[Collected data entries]
==========

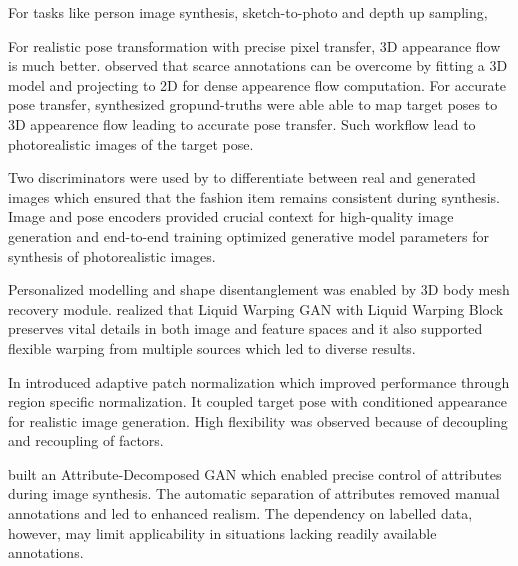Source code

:         For tasks like person image synthesis, sketch-to-photo and depth up sampling,  

        For realistic pose transformation with precise pixel transfer, 3D appearance flow is much better.  {
            observed that scarce annotations can be overcome by fitting a 3D model and projecting to 2D for dense appearence flow computation. For accurate pose transfer, synthesized gropund-truths were able able to map target poses to 3D appearence flow leading to accurate pose transfer. Such workflow lead to photorealistic images of the target pose.
        }
		
		Two discriminators were used by \cite{DBLP:journals/corr/abs-1906-07251} to differentiate between real and generated images which ensured that the fashion item remains consistent during synthesis. Image and pose encoders provided crucial context for high-quality image generation and end-to-end training optimized generative model parameters for synthesis of photorealistic images.

        Personalized modelling and shape disentanglement was enabled by 3D body mesh recovery module. \cite{DBLP:conf/iccv/LiuPML0G19} realized that Liquid Warping GAN with Liquid Warping Block preserves vital details in both image and feature spaces and it also supported flexible warping from multiple sources which led to diverse results.

        In \citeyear{DBLP:conf/ijcai/HuangXCWZWHD20} \cite{DBLP:conf/ijcai/HuangXCWZWHD20} introduced adaptive patch normalization which improved performance through region specific normalization. It coupled target pose with conditioned appearance for realistic image generation. High flexibility was observed because of decoupling and recoupling of factors. 
        
        \cite{DBLP:conf/cvpr/MenMJML20} built an Attribute-Decomposed GAN which enabled precise control of attributes during image synthesis. The automatic separation of attributes removed manual annotations and led to enhanced realism. The dependency on labelled data, however, may limit applicability in situations lacking readily available annotations.

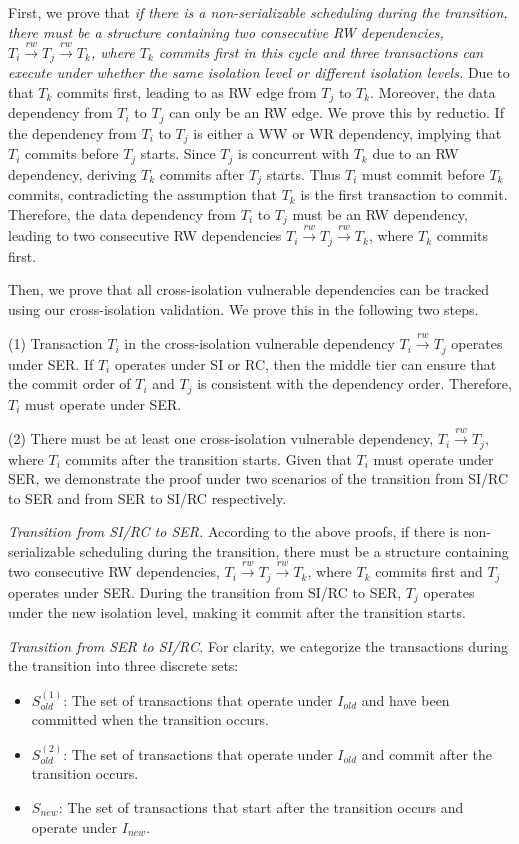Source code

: {
\color{blue}
First, we prove that \textit{if there is a non-serializable scheduling during the transition, there must be a structure containing two consecutive RW dependencies, $T_i \xrightarrow{rw} T_j \xrightarrow{rw} T_k$, where $T_k$ commits first in this cycle and three transactions can execute under whether the same isolation level or different isolation levels.} Due to that $T_k$ commits first, leading to as RW edge from $T_j$ to $T_k$. Moreover, the data dependency from $T_i$ to $T_j$ can only be an RW edge. We prove this by reductio. If the dependency from $T_i$ to $T_j$ is either a WW or WR dependency, implying that $T_i$ commits before $T_j$ starts. Since $T_j$ is concurrent with $T_k$ due to an RW dependency, deriving $T_k$ commits after $T_j$ starts. Thus $T_i$ must commit before $T_k$ commits, contradicting the assumption that $T_k$ is the first transaction to commit. Therefore, the data dependency from $T_i$ to $T_j$ must be an RW dependency, leading to two consecutive RW dependencies $T_i \xrightarrow{rw} T_j \xrightarrow{rw} T_k$, where $T_k$ commits first.

Then, we prove that all cross-isolation vulnerable dependencies can be tracked using our cross-isolation validation. We prove this in the following two steps.

(1) Transaction $T_i$ in the cross-isolation vulnerable dependency $T_i \xrightarrow{rw} T_j$ operates under SER. If $T_i$ operates under SI or RC, then the middle tier can ensure that the commit order of $T_i$ and $T_j$ is consistent with the dependency order. Therefore, $T_i$ must operate under SER.


(2) There must be at least one cross-isolation vulnerable dependency, $T_i \xrightarrow{rw} T_j$, where $T_i$ commits after the transition starts. Given that $T_i$ must operate under SER, we demonstrate the proof under two scenarios of the transition from SI/RC to SER and from SER to SI/RC respectively. 

\textit{Transition from SI/RC to SER.} According to the above proofs, if there is non-serializable scheduling during the transition, there must be a structure containing two consecutive RW dependencies, $T_i \xrightarrow{rw} T_j \xrightarrow{rw} T_k$, where $T_k$ commits first and $T_j$ operates under SER. During the transition from SI/RC to SER, $T_j$ operates under the new isolation level, making it commit after the transition starts. 

\textit{Transition from SER to SI/RC.} For clarity, we categorize the transactions during the transition into three discrete sets:
\begin{itemize}[leftmargin=*]
    \item $S_{old}^{(1)}$: The set of transactions that operate under $I_{old}$ and have been committed when the transition occurs. 
    \item $S_{old}^{(2)}$: The set of transactions that operate under $I_{old}$ and commit after the transition occurs. 
    \item $S_{new}$: The set of transactions that start after the transition occurs and operate under $I_{new}$.
\end{itemize} 

}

==========

Task requirements:
Make an exact copy of each line, beginning at the one containing "(2) There must" and ending with the last line of the data, and of no other line.

Task result:
(2) There must be at least one cross-isolation vulnerable dependency, $T_i \xrightarrow{rw} T_j$, where $T_i$ commits after the transition starts. Given that $T_i$ must operate under SER, we demonstrate the proof under two scenarios of the transition from SI/RC to SER and from SER to SI/RC respectively. 

\textit{Transition from SI/RC to SER.} According to the above proofs, if there is non-serializable scheduling during the transition, there must be a structure containing two consecutive RW dependencies, $T_i \xrightarrow{rw} T_j \xrightarrow{rw} T_k$, where $T_k$ commits first and $T_j$ operates under SER. During the transition from SI/RC to SER, $T_j$ operates under the new isolation level, making it commit after the transition starts. 

\textit{Transition from SER to SI/RC.} For clarity, we categorize the transactions during the transition into three discrete sets:
\begin{itemize}[leftmargin=*]
    \item $S_{old}^{(1)}$: The set of transactions that operate under $I_{old}$ and have been committed when the transition occurs. 
    \item $S_{old}^{(2)}$: The set of transactions that operate under $I_{old}$ and commit after the transition occurs. 
    \item $S_{new}$: The set of transactions that start after the transition occurs and operate under $I_{new}$.
\end{itemize} 

}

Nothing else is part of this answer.